Huge vulnerability in Zone Alarm (all versions)

Discussion in 'Computer Security' started by donutbandit, Feb 17, 2004.

  1. donutbandit

    donutbandit Guest

    1. Advertising

  2. R Green - WoWsat.com, Feb 18, 2004
    #2
    1. Advertising

  3. donutbandit

    mdb Guest

    On 17 Feb 2004 19:36:35 GMT, donutbandit <> wrote:

    >http://www.eeye.com/html/Research/Upcoming/20040213-2.html


    From the Zone Labs site:

    "A security vulnerability exists in specific versions of ZoneAlarm,
    ZoneAlarm Pro, ZoneAlarm Plus and the Zone Labs Integrity client. This
    vulnerability is caused by an unchecked buffer in Simple Mail Transfer
    Protocol (SMTP) processing which could lead to a buffer overflow. In
    order to exploit the vulnerability without user assistance, the target
    system must be operating as an SMTP server. Zone Labs does not
    recommend using our client security products to protect servers."
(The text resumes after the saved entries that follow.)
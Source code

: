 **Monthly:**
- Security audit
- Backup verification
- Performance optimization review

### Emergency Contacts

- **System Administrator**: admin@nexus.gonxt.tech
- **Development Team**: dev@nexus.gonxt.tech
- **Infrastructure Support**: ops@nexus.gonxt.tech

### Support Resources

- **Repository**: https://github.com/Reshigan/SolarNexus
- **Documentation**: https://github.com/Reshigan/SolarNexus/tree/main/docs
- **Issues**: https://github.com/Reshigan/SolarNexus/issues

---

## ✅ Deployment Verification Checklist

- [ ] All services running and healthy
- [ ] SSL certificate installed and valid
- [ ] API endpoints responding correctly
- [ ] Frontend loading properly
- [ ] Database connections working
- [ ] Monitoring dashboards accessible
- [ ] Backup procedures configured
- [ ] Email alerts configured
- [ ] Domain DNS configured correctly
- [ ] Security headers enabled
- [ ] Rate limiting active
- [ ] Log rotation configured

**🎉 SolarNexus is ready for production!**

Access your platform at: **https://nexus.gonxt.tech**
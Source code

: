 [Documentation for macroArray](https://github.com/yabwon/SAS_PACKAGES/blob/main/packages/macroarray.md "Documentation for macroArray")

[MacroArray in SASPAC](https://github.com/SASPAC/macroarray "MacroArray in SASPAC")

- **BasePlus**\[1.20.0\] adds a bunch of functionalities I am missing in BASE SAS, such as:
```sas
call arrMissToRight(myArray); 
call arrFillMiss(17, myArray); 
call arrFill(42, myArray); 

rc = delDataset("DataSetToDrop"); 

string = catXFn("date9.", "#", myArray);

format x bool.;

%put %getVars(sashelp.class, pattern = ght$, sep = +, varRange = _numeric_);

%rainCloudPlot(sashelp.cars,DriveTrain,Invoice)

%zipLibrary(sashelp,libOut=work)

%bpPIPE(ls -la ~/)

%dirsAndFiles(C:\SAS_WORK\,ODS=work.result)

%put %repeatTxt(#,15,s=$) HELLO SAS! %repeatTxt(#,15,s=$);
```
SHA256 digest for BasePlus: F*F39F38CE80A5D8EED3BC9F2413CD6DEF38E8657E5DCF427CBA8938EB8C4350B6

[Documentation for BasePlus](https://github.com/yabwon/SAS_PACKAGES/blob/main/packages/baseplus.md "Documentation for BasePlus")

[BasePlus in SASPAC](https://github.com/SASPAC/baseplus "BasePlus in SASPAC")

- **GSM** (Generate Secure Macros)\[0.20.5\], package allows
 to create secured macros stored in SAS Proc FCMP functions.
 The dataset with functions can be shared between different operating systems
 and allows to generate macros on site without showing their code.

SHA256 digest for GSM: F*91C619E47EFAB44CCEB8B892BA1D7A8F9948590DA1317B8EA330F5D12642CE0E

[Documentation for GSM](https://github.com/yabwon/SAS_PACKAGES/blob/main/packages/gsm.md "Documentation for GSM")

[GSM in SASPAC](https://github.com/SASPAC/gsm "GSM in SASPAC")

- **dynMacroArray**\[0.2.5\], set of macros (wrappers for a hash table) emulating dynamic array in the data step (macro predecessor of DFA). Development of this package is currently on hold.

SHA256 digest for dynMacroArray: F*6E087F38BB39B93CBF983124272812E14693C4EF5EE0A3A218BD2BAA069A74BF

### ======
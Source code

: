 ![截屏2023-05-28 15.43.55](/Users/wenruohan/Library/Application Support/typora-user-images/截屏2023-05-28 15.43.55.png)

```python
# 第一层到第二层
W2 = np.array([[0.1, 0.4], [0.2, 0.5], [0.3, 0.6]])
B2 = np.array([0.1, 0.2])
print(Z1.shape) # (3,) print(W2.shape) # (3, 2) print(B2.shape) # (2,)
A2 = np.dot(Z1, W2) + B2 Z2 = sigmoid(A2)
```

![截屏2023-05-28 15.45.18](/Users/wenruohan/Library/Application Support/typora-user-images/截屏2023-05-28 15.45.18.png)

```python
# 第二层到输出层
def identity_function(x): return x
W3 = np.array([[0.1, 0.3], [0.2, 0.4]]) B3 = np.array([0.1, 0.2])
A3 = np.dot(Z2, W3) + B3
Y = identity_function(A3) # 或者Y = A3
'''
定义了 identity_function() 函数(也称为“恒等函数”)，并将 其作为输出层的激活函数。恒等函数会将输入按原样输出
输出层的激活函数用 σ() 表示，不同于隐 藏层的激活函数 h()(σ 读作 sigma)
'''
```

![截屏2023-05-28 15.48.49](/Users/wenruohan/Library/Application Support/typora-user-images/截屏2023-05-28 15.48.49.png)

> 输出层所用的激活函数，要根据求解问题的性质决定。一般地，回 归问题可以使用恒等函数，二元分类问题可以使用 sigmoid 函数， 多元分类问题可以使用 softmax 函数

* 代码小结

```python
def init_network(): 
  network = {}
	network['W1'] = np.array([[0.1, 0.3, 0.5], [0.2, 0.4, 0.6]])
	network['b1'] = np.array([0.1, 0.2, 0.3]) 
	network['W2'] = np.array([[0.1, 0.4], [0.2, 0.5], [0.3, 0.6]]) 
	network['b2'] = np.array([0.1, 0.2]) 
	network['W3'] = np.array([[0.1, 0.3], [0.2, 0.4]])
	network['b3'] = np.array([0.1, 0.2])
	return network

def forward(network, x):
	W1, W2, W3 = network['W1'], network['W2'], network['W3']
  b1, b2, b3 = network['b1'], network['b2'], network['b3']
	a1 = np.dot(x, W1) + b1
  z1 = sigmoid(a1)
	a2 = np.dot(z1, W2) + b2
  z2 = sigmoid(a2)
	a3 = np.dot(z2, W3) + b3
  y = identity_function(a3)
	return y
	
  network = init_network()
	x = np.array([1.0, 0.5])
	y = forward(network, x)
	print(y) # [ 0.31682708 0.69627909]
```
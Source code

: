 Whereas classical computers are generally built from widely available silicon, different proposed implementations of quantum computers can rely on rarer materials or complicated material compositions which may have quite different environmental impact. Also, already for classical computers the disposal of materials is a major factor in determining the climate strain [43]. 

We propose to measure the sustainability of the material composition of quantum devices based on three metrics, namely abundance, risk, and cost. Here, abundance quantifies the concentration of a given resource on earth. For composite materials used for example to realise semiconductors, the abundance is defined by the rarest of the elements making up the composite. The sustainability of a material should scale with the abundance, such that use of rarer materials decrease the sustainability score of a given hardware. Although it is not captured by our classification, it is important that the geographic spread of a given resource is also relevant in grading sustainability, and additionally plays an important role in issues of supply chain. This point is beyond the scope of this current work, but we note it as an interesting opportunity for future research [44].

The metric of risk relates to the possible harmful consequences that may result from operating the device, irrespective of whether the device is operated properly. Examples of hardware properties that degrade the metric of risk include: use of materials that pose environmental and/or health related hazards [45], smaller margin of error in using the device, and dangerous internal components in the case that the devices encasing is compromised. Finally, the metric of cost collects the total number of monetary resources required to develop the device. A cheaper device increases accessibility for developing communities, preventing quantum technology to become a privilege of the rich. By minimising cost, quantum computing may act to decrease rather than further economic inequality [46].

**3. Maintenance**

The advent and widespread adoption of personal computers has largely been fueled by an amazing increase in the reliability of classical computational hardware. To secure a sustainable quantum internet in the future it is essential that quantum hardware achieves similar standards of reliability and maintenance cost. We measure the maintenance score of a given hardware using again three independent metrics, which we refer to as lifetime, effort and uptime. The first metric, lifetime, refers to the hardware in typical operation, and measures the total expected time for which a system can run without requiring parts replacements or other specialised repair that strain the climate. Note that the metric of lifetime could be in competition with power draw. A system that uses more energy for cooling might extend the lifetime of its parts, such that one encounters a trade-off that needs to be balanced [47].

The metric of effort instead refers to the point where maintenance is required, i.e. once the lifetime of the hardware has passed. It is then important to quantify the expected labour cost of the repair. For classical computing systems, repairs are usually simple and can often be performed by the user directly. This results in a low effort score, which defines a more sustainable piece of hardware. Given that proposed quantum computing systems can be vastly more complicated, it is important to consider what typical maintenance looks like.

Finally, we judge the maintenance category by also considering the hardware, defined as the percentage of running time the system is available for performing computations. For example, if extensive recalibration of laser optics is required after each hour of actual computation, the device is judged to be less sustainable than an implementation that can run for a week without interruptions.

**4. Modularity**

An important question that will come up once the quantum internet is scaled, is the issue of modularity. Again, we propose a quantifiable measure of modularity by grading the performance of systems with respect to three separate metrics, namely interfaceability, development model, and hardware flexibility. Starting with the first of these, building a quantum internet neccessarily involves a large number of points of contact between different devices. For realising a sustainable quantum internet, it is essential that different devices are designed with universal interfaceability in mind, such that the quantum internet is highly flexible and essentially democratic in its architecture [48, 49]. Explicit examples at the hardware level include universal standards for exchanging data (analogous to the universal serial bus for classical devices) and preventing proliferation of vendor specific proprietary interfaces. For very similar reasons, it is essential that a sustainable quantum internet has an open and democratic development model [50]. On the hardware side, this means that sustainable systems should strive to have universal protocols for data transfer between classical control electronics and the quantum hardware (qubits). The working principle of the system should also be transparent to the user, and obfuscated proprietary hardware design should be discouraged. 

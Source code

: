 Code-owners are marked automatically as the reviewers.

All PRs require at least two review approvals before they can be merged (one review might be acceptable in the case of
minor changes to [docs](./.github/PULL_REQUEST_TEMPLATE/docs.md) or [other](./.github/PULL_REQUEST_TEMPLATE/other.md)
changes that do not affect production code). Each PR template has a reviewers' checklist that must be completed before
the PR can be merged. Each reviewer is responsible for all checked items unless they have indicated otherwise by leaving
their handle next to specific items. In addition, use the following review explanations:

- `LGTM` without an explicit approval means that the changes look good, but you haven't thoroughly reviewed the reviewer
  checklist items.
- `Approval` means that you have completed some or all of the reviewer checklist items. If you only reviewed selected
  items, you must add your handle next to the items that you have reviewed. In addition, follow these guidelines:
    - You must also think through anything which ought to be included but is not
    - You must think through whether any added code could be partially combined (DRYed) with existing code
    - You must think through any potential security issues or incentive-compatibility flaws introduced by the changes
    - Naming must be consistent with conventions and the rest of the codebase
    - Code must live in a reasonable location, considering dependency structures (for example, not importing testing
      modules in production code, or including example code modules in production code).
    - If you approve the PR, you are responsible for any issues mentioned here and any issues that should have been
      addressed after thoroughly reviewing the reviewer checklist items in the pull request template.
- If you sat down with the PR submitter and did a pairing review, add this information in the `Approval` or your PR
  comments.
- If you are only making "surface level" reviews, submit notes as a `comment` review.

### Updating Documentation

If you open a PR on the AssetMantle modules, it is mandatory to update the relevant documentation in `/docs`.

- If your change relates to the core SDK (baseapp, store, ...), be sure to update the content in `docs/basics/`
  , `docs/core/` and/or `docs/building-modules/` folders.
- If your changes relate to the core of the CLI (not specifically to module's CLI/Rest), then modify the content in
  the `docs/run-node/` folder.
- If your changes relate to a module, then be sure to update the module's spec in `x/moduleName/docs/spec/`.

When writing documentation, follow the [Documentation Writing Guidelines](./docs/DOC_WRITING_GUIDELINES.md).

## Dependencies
    http://download.zonelabs.com/bin/free/securityAlert/8.html


    I think calling this a 'Huge vulnerability' is bit of an exaggeration.
     
    mdb, Feb 19, 2004
    #3
  4. donutbandit

    Tracker Guest

    mdb wrote:

    > On 17 Feb 2004 19:36:35 GMT, donutbandit <> wrote:
    >
    > >http://www.eeye.com/html/Research/Upcoming/20040213-2.html

    >
    > From the Zone Labs site:
    >
    > "A security vulnerability exists in specific versions of ZoneAlarm,
    > ZoneAlarm Pro, ZoneAlarm Plus and the Zone Labs Integrity client. This
    > vulnerability is caused by an unchecked buffer in Simple Mail Transfer
    > Protocol (SMTP) processing which could lead to a buffer overflow. In
    > order to exploit the vulnerability without user assistance, the target
    > system must be operating as an SMTP server. Zone Labs does not
    > recommend using our client security products to protect servers."
    >
    > http://download.zonelabs.com/bin/free/securityAlert/8.html
    >
    > I think calling this a 'Huge vulnerability' is bit of an exaggeration.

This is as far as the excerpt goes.